Ex-officio Appointments (XXII. 2015)


XXII. The President appoints Emilio Melchor as Chairperson of the Civil Service Commission. Upon confirmation of Melchor's appointment, the President issues an executive order including him as Ex-Officio member of the Board of Trustees of the
Government Service Insurance System (GSIS), Employees Compensation Commission (ECC), and the Board of Directors of the Philippine Health Insurance Corporation (PHILHEALTH). Allegedly, this is based on the Administrative Code of 1997 (E.O.

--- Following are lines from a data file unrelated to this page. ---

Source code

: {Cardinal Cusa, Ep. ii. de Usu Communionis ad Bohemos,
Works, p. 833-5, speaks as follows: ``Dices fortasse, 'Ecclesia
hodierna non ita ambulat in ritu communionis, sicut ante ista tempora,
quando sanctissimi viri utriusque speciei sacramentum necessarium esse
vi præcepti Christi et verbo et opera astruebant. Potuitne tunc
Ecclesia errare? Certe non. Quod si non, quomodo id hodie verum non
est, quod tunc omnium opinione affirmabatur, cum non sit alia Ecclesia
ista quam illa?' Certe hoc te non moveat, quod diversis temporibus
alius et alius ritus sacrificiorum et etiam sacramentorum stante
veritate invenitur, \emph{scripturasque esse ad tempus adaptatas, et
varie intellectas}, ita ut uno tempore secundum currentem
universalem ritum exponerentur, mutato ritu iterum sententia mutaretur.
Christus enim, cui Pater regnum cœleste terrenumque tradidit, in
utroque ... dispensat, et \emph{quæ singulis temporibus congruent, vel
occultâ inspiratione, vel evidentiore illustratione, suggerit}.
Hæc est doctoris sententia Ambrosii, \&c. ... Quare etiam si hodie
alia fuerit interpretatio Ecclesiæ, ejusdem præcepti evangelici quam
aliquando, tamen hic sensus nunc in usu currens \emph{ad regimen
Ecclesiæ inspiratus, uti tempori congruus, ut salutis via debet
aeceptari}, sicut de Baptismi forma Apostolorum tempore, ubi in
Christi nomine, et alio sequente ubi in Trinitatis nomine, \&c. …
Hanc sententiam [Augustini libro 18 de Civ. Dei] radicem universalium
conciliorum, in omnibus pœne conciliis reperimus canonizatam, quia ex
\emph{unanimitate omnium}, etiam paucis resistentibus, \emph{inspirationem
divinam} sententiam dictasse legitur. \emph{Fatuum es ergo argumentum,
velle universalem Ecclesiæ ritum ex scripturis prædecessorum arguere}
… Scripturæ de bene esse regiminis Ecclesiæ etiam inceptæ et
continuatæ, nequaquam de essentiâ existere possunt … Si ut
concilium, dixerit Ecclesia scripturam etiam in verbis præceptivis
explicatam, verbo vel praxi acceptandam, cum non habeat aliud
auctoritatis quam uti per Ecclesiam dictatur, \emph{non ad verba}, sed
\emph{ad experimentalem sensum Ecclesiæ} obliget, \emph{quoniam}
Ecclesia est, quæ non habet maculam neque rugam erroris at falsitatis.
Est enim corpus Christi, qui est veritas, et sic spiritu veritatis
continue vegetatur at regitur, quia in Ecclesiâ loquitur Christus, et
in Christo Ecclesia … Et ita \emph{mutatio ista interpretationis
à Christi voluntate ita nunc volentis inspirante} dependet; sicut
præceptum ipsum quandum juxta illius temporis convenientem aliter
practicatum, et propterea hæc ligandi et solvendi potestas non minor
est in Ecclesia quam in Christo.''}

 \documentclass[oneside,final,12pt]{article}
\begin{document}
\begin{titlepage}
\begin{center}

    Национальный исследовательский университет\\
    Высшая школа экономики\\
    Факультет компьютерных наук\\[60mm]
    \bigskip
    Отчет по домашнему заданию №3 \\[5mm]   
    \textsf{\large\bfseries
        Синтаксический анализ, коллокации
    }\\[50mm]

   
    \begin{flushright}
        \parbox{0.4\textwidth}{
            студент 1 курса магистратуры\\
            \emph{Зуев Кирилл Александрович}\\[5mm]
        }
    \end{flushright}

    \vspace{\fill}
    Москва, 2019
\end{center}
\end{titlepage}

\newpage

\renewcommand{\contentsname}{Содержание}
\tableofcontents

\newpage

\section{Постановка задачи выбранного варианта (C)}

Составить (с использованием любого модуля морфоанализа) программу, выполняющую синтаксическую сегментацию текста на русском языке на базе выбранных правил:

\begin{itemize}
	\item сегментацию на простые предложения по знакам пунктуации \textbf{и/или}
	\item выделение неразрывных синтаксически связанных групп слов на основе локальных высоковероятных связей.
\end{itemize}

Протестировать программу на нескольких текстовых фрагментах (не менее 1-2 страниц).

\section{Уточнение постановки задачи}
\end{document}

No. 292), particularly Section 14, Chapter 3, Title I-A, Book V. This provision reads: "The chairman of the CSC shall be a member of the Board of Directors of other governing bodies of government entities whose functions affect the career
development, employment, status, rights, privileges, and welfare of government officials and employees... " A taxpayer questions the designation of Melchor as ex-officio member of the said corporations before the Supreme Court based on two
(2) grounds, to wit: (1) it violates the constitutional prohibition on members of the Constitutional Commissions to hold any other office or employment during his tenure; and
(2) it impairs the independence of the CSC. Will the petition prosper? Explain. (4%)
UPLC SUGGESTED ANSWER
(1)The Chairperson Emilio Melchor’s holding ex-officio of the other offices under the Executive Order mentioned in the
problem would constitute a clear violation of the special prohibition in Sec.2 of Art. IX-A of the Constitution, which
strictly provides that he shall during his tenure, not hold any other office or employment. Said constitutional provision
does not make any distinction among the offices he may not hold or as to whether or not the functions attached to said
offices would primarily related to his duties as Chairperson of the Civil Service Commission and therefore may be held in
an ex-officio capacity.
The GSIS, Philhealth, ECC and HDMF are vested by their respective charters with various powers and functions to carry
out the purposes for which they were created. While powers and functions associated with appointments, compensation
and benefits affect the career development, employment status, rights, privileges and welfare of government official and
employees, the GSIS, Philhealth, ECC and HDMF are also tasked to perform other corporate powers and functions that
are not personal related. All of these powers and functions, whether personnel related or not, are carried out and
exercised by the respective boards of the GSIS, Philhealth, ECC and HDMF. Hence, when the CSC Chairman sits as
member of he governing Boards of the GSIS, Philhealth, ECC and HDMF, he may exercise these powers and functions
which are not anymore derived from his position as CSC Chairman, such as imposing interest on unpaid or unremitted
contributions, issuing guidelines for the accreditation of healthcare providers, or approving restructuring proposal in the
payment of unpaid loan amortizations.
The CSC Chairman’s designation as member of the governing Boards of the GSIS, Philhealth, ECC and HDMF entitles him
to receive per diem, a form of additional compensation that is disallowed by the concept of an ex-officio position by
virtues of its clear contravention of the proscription set by Sec. 2, Art. IX-A of the 1987 Constitution. The situation goes
against the principle behind ex officio position, and must therefore be held unconstitutional.
(2) Apart from violating the prohibition against holding multiple offices, Melchor’s designation as member of the
governing Boards of the GSIS, Philhealth, ECC and HDMF impairs the independence of the CSC. Under Sec. 17, Art. VII of
the Constitution, the President exercises control over all government offices in the Executive Branch. An office that is
legally not under the control of the President is not part of the Executive Branch (Funa v. The Chairman, CSC, GR no.
191672, Nov. 25, 2014, 612 SCRA 308).